#### [TASK INSTRUCTIONS]
Spot each line in the records below where the word "mathbf" occurs, then copy it.

+++ PROVIDED DATA

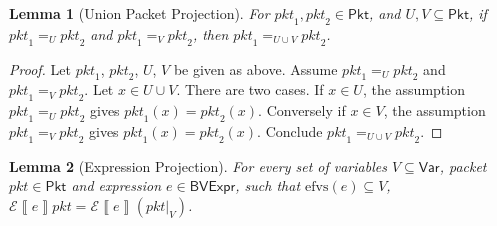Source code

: \documentclass{article}
\newcommand{\pkt}{\mathit{pkt}}
\newcommand{\denote}[1]{\left\llbracket#1\right\rrbracket}
\newcommand{\edenote}[1]{\mathcal{E}\denote{#1}}
\newcommand{\BVExpr}{\mathsf{BVExpr}}
\newcommand{\Pkt}{\mathsf{Pkt}}
\newcommand{\Var}{\mathsf{Var}}
\newcommand{\efvs}{\textrm{efvs}}
\theoremstyle{plain}
\newtheorem{lemma}{Lemma}
\theoremstyle{definition}
\theoremstyle{remark}
\begin{document}
\begin{lemma}[Union Packet Projection]
  \label{lem:union-pkt-proj}
  For $\pkt_1,\pkt_2 \in \Pkt$, and $U, V \subseteq \Pkt$, if $\pkt_1 =_U
  \pkt_2$ and $\pkt_1 =_V \pkt_2$, then $\pkt_1 =_{U \cup V} \pkt_2$.
\end{lemma}

\begin{proof}
  Let $\pkt_1$, $\pkt_2$, $U$, $V$ be given as above. Assume $\pkt_1 =_U \pkt_2$
  and $\pkt_1 =_V \pkt_2$. Let $x \in U \cup V$. There are two cases. If $x \in
  U$, the assumption $\pkt_1 =_U \pkt_2 $ gives $\pkt_1(x) = \pkt_2(x)$.
  Conversely if $x \in V$, the assumption $\pkt_1 =_V \pkt_2$ gives $\pkt_1(x) =
  \pkt_2(x)$. Conclude $\pkt_1 =_{U \cup V} \pkt_2$.
\end{proof}

\begin{lemma}[Expression Projection]
  \label{lem:proj-expr}
  For every set of variables $V \subseteq \Var$, packet $\pkt \in \Pkt$ and
  expression $e \in \BVExpr$, such that $\efvs(e) \subseteq V$, $\edenote{e}\pkt =
  \edenote{e}(\pkt|_V)$.
\end{lemma}
\end{document}
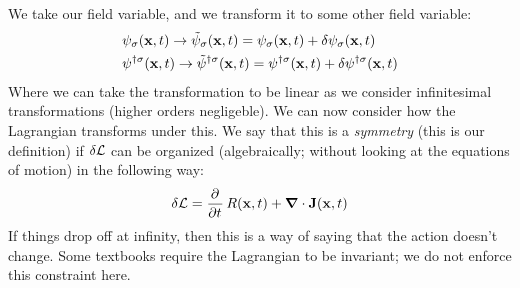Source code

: We take our field variable, and we transform it to some other field variable:
\begin{equation}
    \begin{split}
        &\psi_\sigma(\mathbf{x}, t) \to \tilde{\psi}_\sigma(\mathbf{x}, t) = \psi_\sigma(\mathbf{x}, t) + \delta\psi_\sigma(\mathbf{x}, t)
        \\ &\psi^{\dagger\sigma}(\mathbf{x}, t) \to \tilde{\psi}^{\dagger\sigma}(\mathbf{x}, t) = \psi^{\dagger\sigma}(\mathbf{x}, t) + \delta\psi^{\dagger\sigma}(\mathbf{x}, t)
    \end{split}
\end{equation}
Where we can take the transformation to be linear as we consider infinitesimal transformations (higher orders negligeble). We can now consider how the Lagrangian transforms under this. We say that this is a \emph{symmetry} (this is our definition) if $\delta \mathcal{L}$ can be organized (algebraically; without looking at the equations of motion) in the following way:
\begin{equation}\label{eq-Lsymmetry}
    \delta \L = \dpd{}{t}R(\v{x}, t) + \nabla \cdot \v{J}(\v{x}, t)
\end{equation}
If things drop off at infinity, then this is a way of saying that the action doesn't change. Some textbooks require the Lagrangian to be invariant; we do not enforce this constraint here.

++++++

#### [YOUR SOLUTION]
        &\psi_\sigma(\mathbf{x}, t) \to \tilde{\psi}_\sigma(\mathbf{x}, t) = \psi_\sigma(\mathbf{x}, t) + \delta\psi_\sigma(\mathbf{x}, t)
        \\ &\psi^{\dagger\sigma}(\mathbf{x}, t) \to \tilde{\psi}^{\dagger\sigma}(\mathbf{x}, t) = \psi^{\dagger\sigma}(\mathbf{x}, t) + \delta\psi^{\dagger\sigma}(\mathbf{x}, t)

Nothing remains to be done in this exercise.